One of his most imbecilic daubings depicts a monkey wearing a sandwich board with "lying to the police is never wrong" written on it. So presumably Ian Huntley was right then, Banksy? You absolute thundering backside.
Recently, our hero's made headlines by sneaking a dummy dressed in Guantánamo rags into Disneyland (once again fearlessly exposing Mickey Mouse's disgusting war criminal past), and defacing several hundred copies of Paris Hilton's new album (I haven't heard her CD, but I'm willing to bet it's far superior to Blur's godawful Think Tank, a useless bumdrizzle of an album, whose artwork was done by Banksy - presumably he spray-painted it on a brick and hurled it through EMI's window, yeah?).
Right now you can see some of Banksy's life-altering acts of genius for yourself at his LA exhibition Barely Legal (yeah? Yeah!), including a live elephant painted to blend in with some gaudy wallpaper. This apparently represents "the big issues some people choose to ignore" - ie pretty much anything from global poverty to Aids. But not, presumably, the fat-arsed, berk-pleasing rubbishness of Banksy. We're all keeping schtum about that one.
 
Aren't the British obsessed with class?

From reading the english music press for years it seems to be:

Working Class = Good (unless you're a chav)

Middle class = The worst. Seems to be used as an insult.

Upper class = Bad. but not as bad as middle class.

I remember reading something about Paul (grumpy bollox) Weller where he took great offence at being called middle class. He still considers himself to "working class" despite the fact that he's a multi millionaire and has barely worked a day job in his life. Hmmmmm
 
From reading the english music press for years it seems to be:

Working Class = Good (unless you're a chav)

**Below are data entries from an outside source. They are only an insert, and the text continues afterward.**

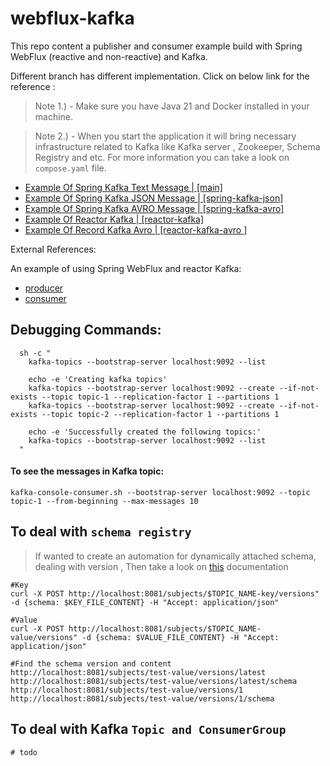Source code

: # webflux-kafka

This repo content a publisher and consumer example build with Spring WebFlux (reactive and non-reactive) and Kafka. 

Different branch has different implementation. Click on below link for the reference :

> Note 1.) - Make sure you have Java 21 and Docker installed in your machine.

> Note 2.) - When you start the application it will bring necessary infrastructure related to Kafka like Kafka server , Zookeeper, Schema Registry and etc. For more information you can take a look on `compose.yaml` file.

- [Example Of Spring Kafka Text Message | [main] ]()
- [Example Of Spring Kafka JSON Message | [spring-kafka-json] ]()
- [Example Of Spring Kafka AVRO Message | [spring-kafka-avro] ]()
- [Example Of Reactor Kafka | [reactor-kafka] ]()
- [Example Of Record Kafka Avro | [reactor-kafka-avro ]]()

External References:

An example of using Spring WebFlux and reactor Kafka:
- [producer](https://github.com/reactor/reactor-kafka/blob/main/reactor-kafka-samples/src/main/java/reactor/kafka/samples/SampleProducer.java)
- [consumer](https://github.com/reactor/reactor-kafka/blob/main/reactor-kafka-samples/src/main/java/reactor/kafka/samples/SampleConsumer.java)


## Debugging Commands:

```shell
  sh -c "
    kafka-topics --bootstrap-server localhost:9092 --list

    echo -e 'Creating kafka topics'
    kafka-topics --bootstrap-server localhost:9092 --create --if-not-exists --topic topic-1 --replication-factor 1 --partitions 1
    kafka-topics --bootstrap-server localhost:9092 --create --if-not-exists --topic topic-2 --replication-factor 1 --partitions 1

    echo -e 'Successfully created the following topics:'
    kafka-topics --bootstrap-server localhost:9092 --list
  "
```

#### To see the messages in Kafka topic:

```shell
kafka-console-consumer.sh --bootstrap-server localhost:9092 --topic topic-1 --from-beginning --max-messages 10
```

## To deal with `schema registry`

> If wanted to create an automation for dynamically attached schema, dealing with version , Then take a look on [this](https://docs.confluent.io/platform/current/schema-registry/develop/using.html) documentation

```
#Key
curl -X POST http://localhost:8081/subjects/$TOPIC_NAME-key/versions" -d {schema: $KEY_FILE_CONTENT} -H "Accept: application/json"

#Value
curl -X POST http://localhost:8081/subjects/$TOPIC_NAME-value/versions" -d {schema: $VALUE_FILE_CONTENT} -H "Accept: application/json"

#Find the schema version and content
http://localhost:8081/subjects/test-value/versions/latest
http://localhost:8081/subjects/test-value/versions/latest/schema
http://localhost:8081/subjects/test-value/versions/1
http://localhost:8081/subjects/test-value/versions/1/schema
```

## To deal with Kafka `Topic and ConsumerGroup`
```
# todo
```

Middle class = The worst. Seems to be used as an insult.

Upper class = Bad. but not as bad as middle class.

I remember reading something about Paul (grumpy bollox) Weller where he took great offence at being called middle class. He still considers himself to "working class" despite the fact that he's a multi millionaire and has barely worked a day job in his life. Hmmmmm

I remember the manics being really proud that they got to be working class and millionaries to the point of actually saying as much :rolleyes:

or the strokes who were great and wouldn't fall for the pitfalls of fame and fortune because they grew up in unbelievably rich familes. go them.
 
They don't mind if bands come from wealthy backgrounds...just as long as they're not british. The Strokes seemed almost exotic to the brit music press, probably because they all had weird names.